Open the solution in Visual Studio:

cd build
start ./cis5650_stream_compaction_test.sln

Methods

CPU Sequential Scan

The CPU scan is a simple prefix sum algorithm, iterating through the input array and accumulating the sum. It serves as a baseline for performance comparison.

StreamCompaction::CPU::scan(int n, int *out, const int *in)
    out[0] = 0
    for k = 1 to n:
        out[k] = out[k-1] + in[k-1]

Naive Parallel Scan (GPU)

The naive parallel scan uses multiple threads to compute partial sums in a stepwise fashion. Each iteration doubles the offset, but threads may overwrite values needed by others, requiring careful buffer management.

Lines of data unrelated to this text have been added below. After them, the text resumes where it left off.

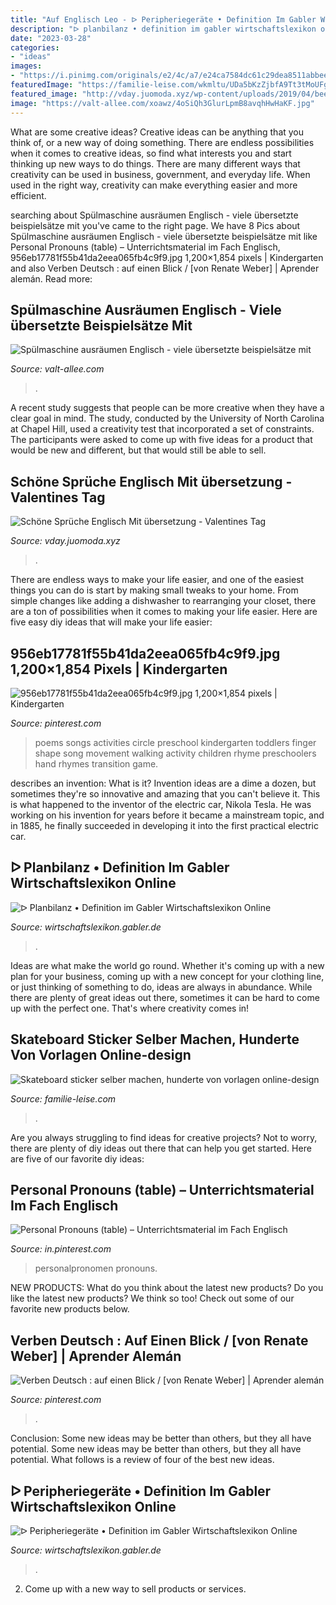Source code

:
 ```yaml
---
title: "Auf Englisch Leo - ᐅ Peripheriegeräte • Definition Im Gabler Wirtschaftslexikon Online"
description: "ᐅ planbilanz • definition im gabler wirtschaftslexikon online"
date: "2023-03-28"
categories:
- "ideas"
images:
- "https://i.pinimg.com/originals/e2/4c/a7/e24ca7584dc61c29dea8511abbee3184.jpg"
featuredImage: "https://familie-leise.com/wkmltu/UDa5bKzZjbfA9Tt3tMoUFgHaKA.jpg"
featured_image: "http://vday.juomoda.xyz/wp-content/uploads/2019/04/beeindruckend-schc3b6ne-sprc3bcche-auf-englisch-mit-c3bcbersetzung-auf-sprc3bcche.jpg"
image: "https://valt-allee.com/xoawz/4oSiQh3GlurLpmB8avqhHwHaKF.jpg"
---
```



What are some creative ideas?
Creative ideas can be anything that you think of, or a new way of doing something. There are endless possibilities when it comes to creative ideas, so find what interests you and start thinking up new ways to do things. There are many different ways that creativity can be used in business, government, and everyday life. When used in the right way, creativity can make everything easier and more efficient.

	

		
searching about Spülmaschine ausräumen Englisch - viele übersetzte beispielsätze mit you've came to the right page. We have 8 Pics about Spülmaschine ausräumen Englisch - viele übersetzte beispielsätze mit like Personal Pronouns (table) – Unterrichtsmaterial im Fach Englisch, 956eb17781f55b41da2eea065fb4c9f9.jpg 1,200×1,854 pixels | Kindergarten and also Verben Deutsch : auf einen Blick / [von Renate Weber] | Aprender alemán. Read more:
		
    
## Spülmaschine Ausräumen Englisch - Viele übersetzte Beispielsätze Mit

<img loading=lazy src="https://valt-allee.com/xoawz/4oSiQh3GlurLpmB8avqhHwHaKF.jpg" onerror="this.onerror=null;this.src='https://tse3.mm.bing.net/th?id=OIP.8yiaZ2hyhEpJuo_1iS5upQAAAA&amp;pid=15.1';" alt="Spülmaschine ausräumen Englisch - viele übersetzte beispielsätze mit">

_Source: valt-allee.com_

>. 

	

A recent study suggests that people can be more creative when they have a clear goal in mind. The study, conducted by the University of North Carolina at Chapel Hill, used a creativity test that incorporated a set of constraints. The participants were asked to come up with five ideas for a product that would be new and different, but that would still be able to sell.

    
## Schöne Sprüche Englisch Mit übersetzung - Valentines Tag

<img loading=lazy src="http://vday.juomoda.xyz/wp-content/uploads/2019/04/beeindruckend-schc3b6ne-sprc3bcche-auf-englisch-mit-c3bcbersetzung-auf-sprc3bcche.jpg" onerror="this.onerror=null;this.src='https://tse3.mm.bing.net/th?id=OIP.jQ5Kx_i52kebFWv5aJaaQgHaE8&amp;pid=15.1';" alt="Schöne Sprüche Englisch Mit übersetzung - Valentines Tag">

_Source: vday.juomoda.xyz_

>. 

	

There are endless ways to make your life easier, and one of the easiest things you can do is start by making small tweaks to your home. From simple changes like adding a dishwasher to rearranging your closet, there are a ton of possibilities when it comes to making your life easier. Here are five easy diy ideas that will make your life easier: 

    
## 956eb17781f55b41da2eea065fb4c9f9.jpg 1,200×1,854 Pixels | Kindergarten

<img loading=lazy src="https://i.pinimg.com/originals/e2/4c/a7/e24ca7584dc61c29dea8511abbee3184.jpg" onerror="this.onerror=null;this.src='https://tse4.mm.bing.net/th?id=OIP.xqVwmZxX78JbOn5ooIJ_9wHaLc&amp;pid=15.1';" alt="956eb17781f55b41da2eea065fb4c9f9.jpg 1,200×1,854 pixels | Kindergarten">

_Source: pinterest.com_

>poems songs activities circle preschool kindergarten toddlers finger shape song movement walking activity children rhyme preschoolers hand rhymes transition game. 

	

describes an invention: What is it?
Invention ideas are a dime a dozen, but sometimes they're so innovative and amazing that you can't believe it. This is what happened to the inventor of the electric car, Nikola Tesla. He was working on his invention for years before it became a mainstream topic, and in 1885, he finally succeeded in developing it into the first practical electric car.

    
## ᐅ Planbilanz • Definition Im Gabler Wirtschaftslexikon Online

<img loading=lazy src="http://wirtschaftslexikon.gabler.de/sites/default/files/styles/max_1300x1300/public/graph/compact/planbilanz-42922.png?itok=TYPfC4Ix" onerror="this.onerror=null;this.src='https://tse1.mm.bing.net/th?id=OIP.N2XCul4T7AJEkuvBWSCtvQHaFS&amp;pid=15.1';" alt="ᐅ Planbilanz • Definition im Gabler Wirtschaftslexikon Online">

_Source: wirtschaftslexikon.gabler.de_

>. 

	

Ideas are what make the world go round. Whether it's coming up with a new plan for your business, coming up with a new concept for your clothing line, or just thinking of something to do, ideas are always in abundance. While there are plenty of great ideas out there, sometimes it can be hard to come up with the perfect one. That's where creativity comes in!

    
## Skateboard Sticker Selber Machen, Hunderte Von Vorlagen Online-design

<img loading=lazy src="https://familie-leise.com/wkmltu/UDa5bKzZjbfA9Tt3tMoUFgHaKA.jpg" onerror="this.onerror=null;this.src='https://tse1.mm.bing.net/th?id=OIP.2k3lclGSbPKPsE9fWq0jEAAAAA&amp;pid=15.1';" alt="Skateboard sticker selber machen, hunderte von vorlagen online-design">

_Source: familie-leise.com_

>. 

	

Are you always struggling to find ideas for creative projects? Not to worry, there are plenty of diy ideas out there that can help you get started. Here are five of our favorite diy ideas: 

    
## Personal Pronouns (table) – Unterrichtsmaterial Im Fach Englisch

<img loading=lazy src="https://i.pinimg.com/736x/f9/b7/9e/f9b79e02f53538da17f73b6276090e3e.jpg" onerror="this.onerror=null;this.src='https://tse4.mm.bing.net/th?id=OIP.8s8jfR_GMNLCZZYzmV65jQHaKs&amp;pid=15.1';" alt="Personal Pronouns (table) – Unterrichtsmaterial im Fach Englisch">

_Source: in.pinterest.com_

>personalpronomen pronouns. 

	

NEW PRODUCTS: What do you think about the latest new products?
Do you like the latest new products? We think so too! Check out some of our favorite new products below.

    
## Verben Deutsch : Auf Einen Blick / [von Renate Weber] | Aprender Alemán

<img loading=lazy src="https://i.pinimg.com/originals/df/44/c9/df44c9dc76a5b2b0bca58e8671d87b1b.jpg" onerror="this.onerror=null;this.src='https://tse4.mm.bing.net/th?id=OIP.eFqPUDODgWM3p6iqrsaH5AHaKU&amp;pid=15.1';" alt="Verben Deutsch : auf einen Blick / [von Renate Weber] | Aprender alemán">

_Source: pinterest.com_

>. 

	

Conclusion: Some new ideas may be better than others, but they all have potential.
Some new ideas may be better than others, but they all have potential. What follows is a review of four of the best new ideas.

    
## ᐅ Peripheriegeräte • Definition Im Gabler Wirtschaftslexikon Online

<img loading=lazy src="http://wirtschaftslexikon.gabler.de/sites/default/files/styles/max_1300x1300/public/graph/compact/peripheriegeraete-42713.png?itok=0W8UTsp6" onerror="this.onerror=null;this.src='https://tse3.mm.bing.net/th?id=OIP.CM0kqwQmaJdV41CqLPSqAQHaE7&amp;pid=15.1';" alt="ᐅ Peripheriegeräte • Definition im Gabler Wirtschaftslexikon Online">

_Source: wirtschaftslexikon.gabler.de_

>. 

	

2. Come up with a new way to sell products or services.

StreamCompaction::Naive::scan(int n, int *out, const int *in)
    for d = 1 to log2(n):
        for all k in parallel:
            if (k >= 2^(d-1)):
                out[k] = out[k - 2^(d-1)] + x[k]
            else:
                out[k] = in[k]

This implementation is simple but suffers from inefficient memory access and thread divergence, which limits its scalability and performance on large arrays.

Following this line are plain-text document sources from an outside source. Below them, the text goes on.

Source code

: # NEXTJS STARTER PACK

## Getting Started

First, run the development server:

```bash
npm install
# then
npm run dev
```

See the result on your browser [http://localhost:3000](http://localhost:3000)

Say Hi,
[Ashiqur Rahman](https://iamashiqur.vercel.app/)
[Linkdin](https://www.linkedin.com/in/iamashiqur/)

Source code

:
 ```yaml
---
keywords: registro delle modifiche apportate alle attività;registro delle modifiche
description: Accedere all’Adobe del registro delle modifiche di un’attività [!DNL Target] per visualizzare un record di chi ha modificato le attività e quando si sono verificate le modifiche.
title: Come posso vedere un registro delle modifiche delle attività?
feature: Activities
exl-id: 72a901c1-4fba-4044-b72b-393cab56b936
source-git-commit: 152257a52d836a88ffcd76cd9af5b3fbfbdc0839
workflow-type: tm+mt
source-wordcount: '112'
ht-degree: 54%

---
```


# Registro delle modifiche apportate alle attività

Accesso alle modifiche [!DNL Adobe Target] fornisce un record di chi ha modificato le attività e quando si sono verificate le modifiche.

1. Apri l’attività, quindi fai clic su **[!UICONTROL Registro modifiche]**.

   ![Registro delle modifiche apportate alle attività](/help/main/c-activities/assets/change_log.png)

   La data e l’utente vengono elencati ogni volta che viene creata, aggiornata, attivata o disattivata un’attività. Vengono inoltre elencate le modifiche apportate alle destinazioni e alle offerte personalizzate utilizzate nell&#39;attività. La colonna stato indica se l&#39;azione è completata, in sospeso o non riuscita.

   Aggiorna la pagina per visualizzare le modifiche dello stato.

Work-Efficient Parallel Scan (GPU)

The work-efficient scan improves parallelism and memory access by using an upsweep and downsweep phase. It operates in-place and is more suitable for large-scale data.

Upsweep Phase

for d = 0 to log2(n) - 1:
    for all k = 0 to (n-1) by 2^(d+1) in parallel:
        x[k + 2^(d+1) - 1] += x[k + 2^d - 1]

Downsweep Phase

x[n-1] = 0
for d = log2(n) - 1 down to 0:
    for all k = 0 to n-1 by 2^(d+1) in parallel:
        temp = x[k + 2^d - 1]
        x[k + 2^d - 1] = x[k + 2^(d+1) - 1]
        x[k + 2^(d+1) - 1] += temp

The complete work-efficient parallel scan is implemented in the function StreamCompaction::Efficient::scan(int n, int *out, const int *in).

Stream Compaction

Stream compaction removes unwanted elements (e.g., zeros) from an array. The process involves:

Mapping the input array to a boolean array (1 for keep, 0 for discard).
Performing a scan on the boolean array to compute the output indices.
Scattering the valid elements to their new positions.

Parallel stream compaction is implemented in the function StreamCompaction::Efficient::compact(int n, int *out, const int *in). It calls the work-efficient parallel scan for Step 2 described above.

Radix Sort

Radix sort leverages scan operations to sort integers by processing each bit position. For each bit:

Map input to a boolean array (true/false for bit value).
Scan the negated boolean array to count zeros.
Use the scan results to index and scatter elements into sorted positions.
Repeat for each bit from least to most significant.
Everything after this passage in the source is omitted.